This preliminary prospectus is not an offer to sell these securities and is not soliciting an offer to buy these securities in any state where the offer or sale is not permitted.
SUBJECT TO COMPLETION, DATED JUNE 18
_______ Series A Units
This is an initial public offering of our securities. We are offering ____ of our Series A Units. The offering price is $___ per Series A Unit.
Each Series A Unit consists of one share of our common stock and two Series A Warrants.
Each Series A Warrant is exercisable for one Series B Unit. Each Series B Unit consists of one share of common stock and one Series B Warrant. Each Series B Warrant is exercisable for one share of common stock.
The exercise price of the Series A Warrant is $___ and the exercise price of the Series B Warrant is $____. The Series A Warrants and Series B Warrants will be exercisable commencing on October 1, 2020 and September 1, 2021, respectively.
Prior to this offering, there has been no public market for our units, shares of common stock or warrants. We intend to apply to have our Series A Units, Series A Warrants and shares of common stock listed on the Nasdaq Global Market, or Nasdaq, under the symbols “____”, “____” and “____”.

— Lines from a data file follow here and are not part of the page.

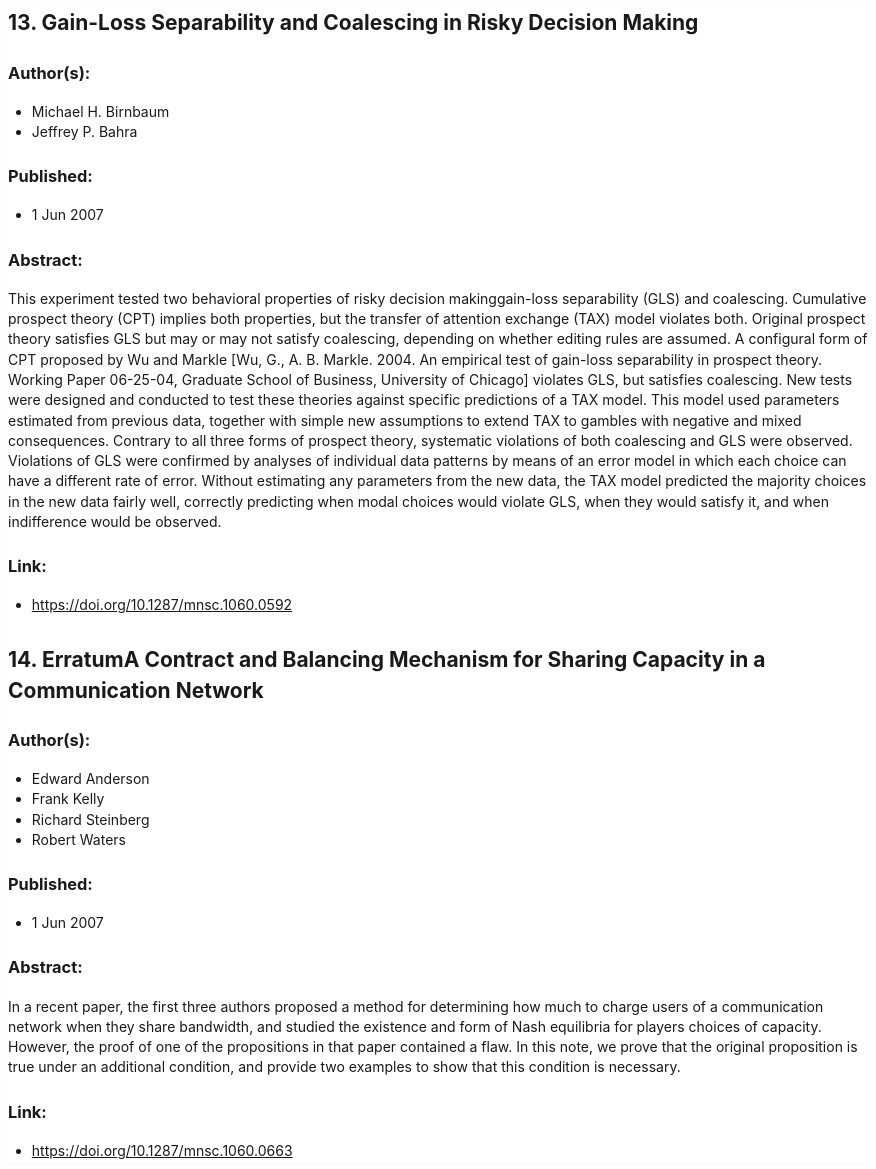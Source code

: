 ## 13. Gain-Loss Separability and Coalescing in Risky Decision Making
### Author(s):
- Michael H. Birnbaum
- Jeffrey P. Bahra
### Published:
- 1 Jun 2007
### Abstract:
This experiment tested two behavioral properties of risky decision makinggain-loss separability (GLS) and coalescing. Cumulative prospect theory (CPT) implies both properties, but the transfer of attention exchange (TAX) model violates both. Original prospect theory satisfies GLS but may or may not satisfy coalescing, depending on whether editing rules are assumed. A configural form of CPT proposed by Wu and Markle [Wu, G., A. B. Markle. 2004. An empirical test of gain-loss separability in prospect theory. Working Paper 06-25-04, Graduate School of Business, University of Chicago] violates GLS, but satisfies coalescing. New tests were designed and conducted to test these theories against specific predictions of a TAX model. This model used parameters estimated from previous data, together with simple new assumptions to extend TAX to gambles with negative and mixed consequences. Contrary to all three forms of prospect theory, systematic violations of both coalescing and GLS were observed. Violations of GLS were confirmed by analyses of individual data patterns by means of an error model in which each choice can have a different rate of error. Without estimating any parameters from the new data, the TAX model predicted the majority choices in the new data fairly well, correctly predicting when modal choices would violate GLS, when they would satisfy it, and when indifference would be observed.
### Link:
- https://doi.org/10.1287/mnsc.1060.0592

## 14. ErratumA Contract and Balancing Mechanism for Sharing Capacity in a Communication Network
### Author(s):
- Edward Anderson
- Frank Kelly
- Richard Steinberg
- Robert Waters
### Published:
- 1 Jun 2007
### Abstract:
In a recent paper, the first three authors proposed a method for determining how much to charge users of a communication network when they share bandwidth, and studied the existence and form of Nash equilibria for players choices of capacity. However, the proof of one of the propositions in that paper contained a flaw. In this note, we prove that the original proposition is true under an additional condition, and provide two examples to show that this condition is necessary.
### Link:
- https://doi.org/10.1287/mnsc.1060.0663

The shares of common stock and Series A Warrants comprising the Series A Units will begin separate trading on July 1, 2020, unless we elect to allow such separate trading at an earlier date. At such time as the Series A Warrants can be exercised, we also intend to have our Series B Units and Series B Warrants listed on Nasdaq under the symbols “____” and “____”.
We are an “emerging growth company” as defined under the federal securities laws and, as such, have elected to comply with certain reduced public company reporting requirements.
We have granted the underwriters an option to purchase up to an additional _________ Series A Units at the initial public offering price less the underwriting discount.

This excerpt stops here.